[WHAT IS BEING ASKED]:
Start at the line holding "1.41 | -6.6 dB |". Write out that line and each one after it to the end of the data, unchanged.
---------- MATERIAL FOR THIS TASK ----------
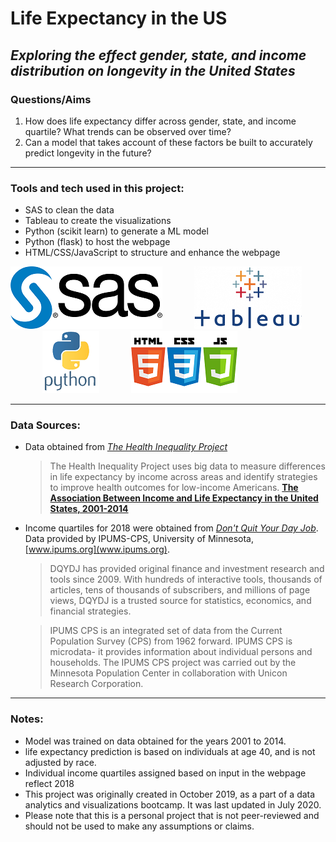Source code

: # Life Expectancy in the US
## *Exploring the effect gender, state, and income distribution on longevity in the United States*

### Questions/Aims

1. How does life expectancy differ across gender, state, and income quartile? What trends can be observed over time?
2. Can a model that takes account of these factors be built to accurately predict longevity in the future?

---

### Tools and tech used in this project:

- SAS to clean the data
- Tableau to create the visualizations
- Python (scikit learn) to generate a ML model
- Python (flask) to host the webpage
- HTML/CSS/JavaScript to structure and enhance the webpage

![SAS](/images/sas.png)&nbsp;&nbsp;&nbsp;&nbsp;&nbsp;&nbsp;&nbsp;&nbsp;&nbsp;&nbsp;&nbsp;&nbsp; ![Tableau](/images/tableau.png)&nbsp;&nbsp;&nbsp;&nbsp;&nbsp;&nbsp;&nbsp;&nbsp;&nbsp;&nbsp;&nbsp;&nbsp; ![Python](/images/python.png)&nbsp;&nbsp;&nbsp;&nbsp;&nbsp;&nbsp;&nbsp;&nbsp;&nbsp;&nbsp;&nbsp;&nbsp; ![HTML, CSS, JS](/images/html_css_js.png)

---

### Data Sources:

- Data obtained from *[The Health Inequality Project](https://healthinequality.org/data/)*
	> The Health Inequality Project uses big data to measure differences in life expectancy by income across areas and identify strategies to improve health outcomes for low-income Americans. **[The Association Between Income and Life Expectancy in the United States, 2001-2014](https://jamanetwork.com/journals/jama/fullarticle/2513561?guestAccessKey=4023ce75-d0fb-44de-bb6c-8a10a30a6173)**

- Income quartiles for 2018 were obtained from *[Don't Quit Your Day Job](https://dqydj.com/2018-income-percentile-by-state-calculator/)*. Data provided by IPUMS-CPS, University of Minnesota, [www.ipums.org](www.ipums.org).
	> DQYDJ has provided original finance and investment research and tools since 2009. With hundreds of interactive tools, thousands of articles, tens of thousands of subscribers, and millions of page views, DQYDJ is a trusted source for statistics, economics, and financial strategies.

	> IPUMS CPS is an integrated set of data from the Current Population Survey (CPS) from 1962 forward. IPUMS CPS is microdata- it provides information about individual persons and households. The IPUMS CPS project was carried out by the Minnesota Population Center in collaboration with Unicon Research Corporation.

---

### Notes:

- Model was trained on data obtained for the years 2001 to 2014.
- life expectancy prediction is based on individuals at age 40, and is not adjusted by race.
- Individual income quartiles assigned based on input in the webpage reflect 2018
- This project was originally created in October 2019, as a part of a data analytics and visualizations bootcamp. It was last updated in July 2020.
- Please note that this is a personal project that is not peer-reviewed and should not be used to make any assumptions or claims.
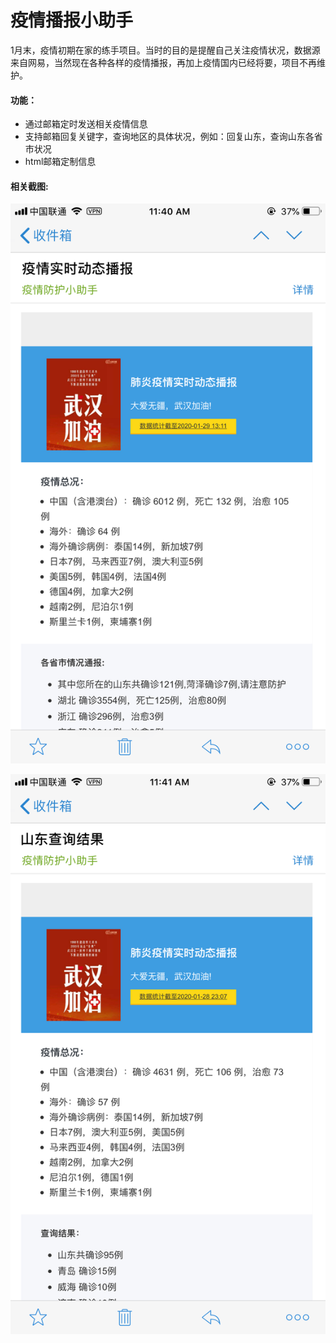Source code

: # 疫情播报小助手

1月末，疫情初期在家的练手项目。当时的目的是提醒自己关注疫情状况，数据源来自网易，当然现在各种各样的疫情播报，再加上疫情国内已经将要，项目不再维护。

#### 功能：

- 通过邮箱定时发送相关疫情信息
- 支持邮箱回复关键字，查询地区的具体状况，例如：回复山东，查询山东各省市状况
- html邮箱定制信息

#### 相关截图:

![1](https://github.com/itimetime/OutbreakReporting/blob/master/img/QQ1.png)

![2](https://github.com/itimetime/OutbreakReporting/blob/master/img/QQ2.png)



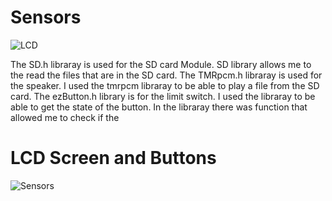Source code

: # Sensors
![LCD](https://github.com/kate-pla/Treasure-Bank/assets/115516204/56ac5317-7afb-456a-b05d-72af17007d60)

The SD.h libraray is used for the SD card Module. SD library allows me to the read the files that are in the SD card. The TMRpcm.h libraray is used for the speaker. I used the tmrpcm libraray to be able to play a file from the SD card. The ezButton.h library is for the limit switch. I used the libraray to be able to get the state of the button. In the libraray there was function that allowed me to check if the 

# LCD Screen and Buttons 
![Sensors](https://github.com/kate-pla/Treasure-Bank/assets/115516204/db0303b1-cf19-4bce-af44-fef7780056bd)


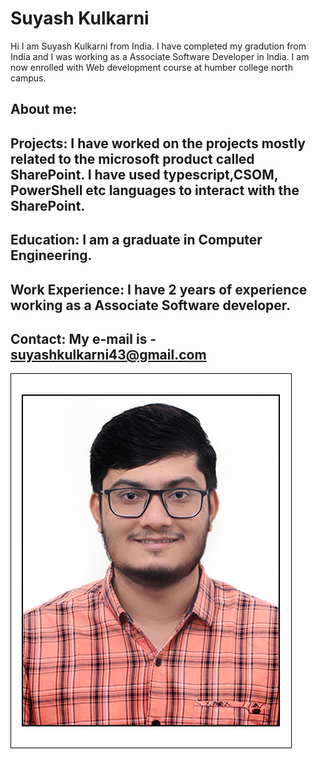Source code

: # Suyash Kulkarni
Hi I am Suyash Kulkarni from India. I have completed my gradution from India and I was working as a Associate Software Developer in India. I am now enrolled with Web development course at humber college north campus. 

## About me: 
## Projects: I have worked on the projects mostly related to the microsoft product called SharePoint. I have used typescript,CSOM, PowerShell etc languages to interact with the SharePoint.

## Education: I am a graduate in Computer Engineering.

## Work Experience: I have 2 years of experience working as a Associate Software developer.
## Contact: My e-mail is - suyashkulkarni43@gmail.com


![This is my Profile.](/IMG_4716%20copy.jpg "Suyash Kulkarni")
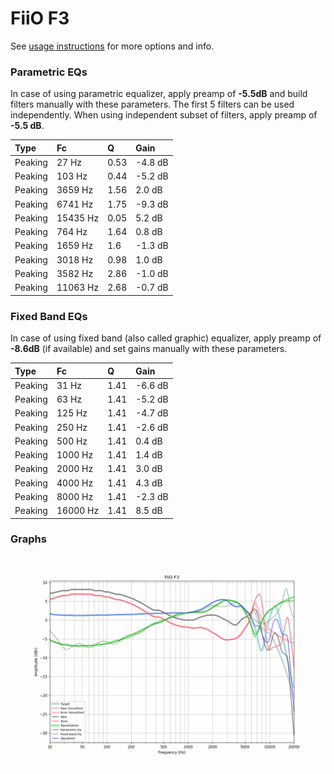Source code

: # FiiO F3
See [usage instructions](https://github.com/jaakkopasanen/AutoEq#usage) for more options and info.

### Parametric EQs
In case of using parametric equalizer, apply preamp of **-5.5dB** and build filters manually
with these parameters. The first 5 filters can be used independently.
When using independent subset of filters, apply preamp of **-5.5 dB**.

| Type    | Fc       |    Q | Gain    |
|:--------|:---------|:-----|:--------|
| Peaking | 27 Hz    | 0.53 | -4.8 dB |
| Peaking | 103 Hz   | 0.44 | -5.2 dB |
| Peaking | 3659 Hz  | 1.56 | 2.0 dB  |
| Peaking | 6741 Hz  | 1.75 | -9.3 dB |
| Peaking | 15435 Hz | 0.05 | 5.2 dB  |
| Peaking | 764 Hz   | 1.64 | 0.8 dB  |
| Peaking | 1659 Hz  | 1.6  | -1.3 dB |
| Peaking | 3018 Hz  | 0.98 | 1.0 dB  |
| Peaking | 3582 Hz  | 2.86 | -1.0 dB |
| Peaking | 11063 Hz | 2.68 | -0.7 dB |

### Fixed Band EQs
In case of using fixed band (also called graphic) equalizer, apply preamp of **-8.6dB**
(if available) and set gains manually with these parameters.

| Type    | Fc       |    Q | Gain    |
|:--------|:---------|:-----|:--------|
| Peaking | 31 Hz    | 1.41 | -6.6 dB |
| Peaking | 63 Hz    | 1.41 | -5.2 dB |
| Peaking | 125 Hz   | 1.41 | -4.7 dB |
| Peaking | 250 Hz   | 1.41 | -2.6 dB |
| Peaking | 500 Hz   | 1.41 | 0.4 dB  |
| Peaking | 1000 Hz  | 1.41 | 1.4 dB  |
| Peaking | 2000 Hz  | 1.41 | 3.0 dB  |
| Peaking | 4000 Hz  | 1.41 | 4.3 dB  |
| Peaking | 8000 Hz  | 1.41 | -2.3 dB |
| Peaking | 16000 Hz | 1.41 | 8.5 dB  |

### Graphs
![](./FiiO%20F3.png)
----------
[RESPONSE FOR THIS EXERCISE]:
| Peaking | 31 Hz    | 1.41 | -6.6 dB |
| Peaking | 63 Hz    | 1.41 | -5.2 dB |
| Peaking | 125 Hz   | 1.41 | -4.7 dB |
| Peaking | 250 Hz   | 1.41 | -2.6 dB |
| Peaking | 500 Hz   | 1.41 | 0.4 dB  |
| Peaking | 1000 Hz  | 1.41 | 1.4 dB  |
| Peaking | 2000 Hz  | 1.41 | 3.0 dB  |
| Peaking | 4000 Hz  | 1.41 | 4.3 dB  |
| Peaking | 8000 Hz  | 1.41 | -2.3 dB |
| Peaking | 16000 Hz | 1.41 | 8.5 dB  |

### Graphs
![](./FiiO%20F3.png)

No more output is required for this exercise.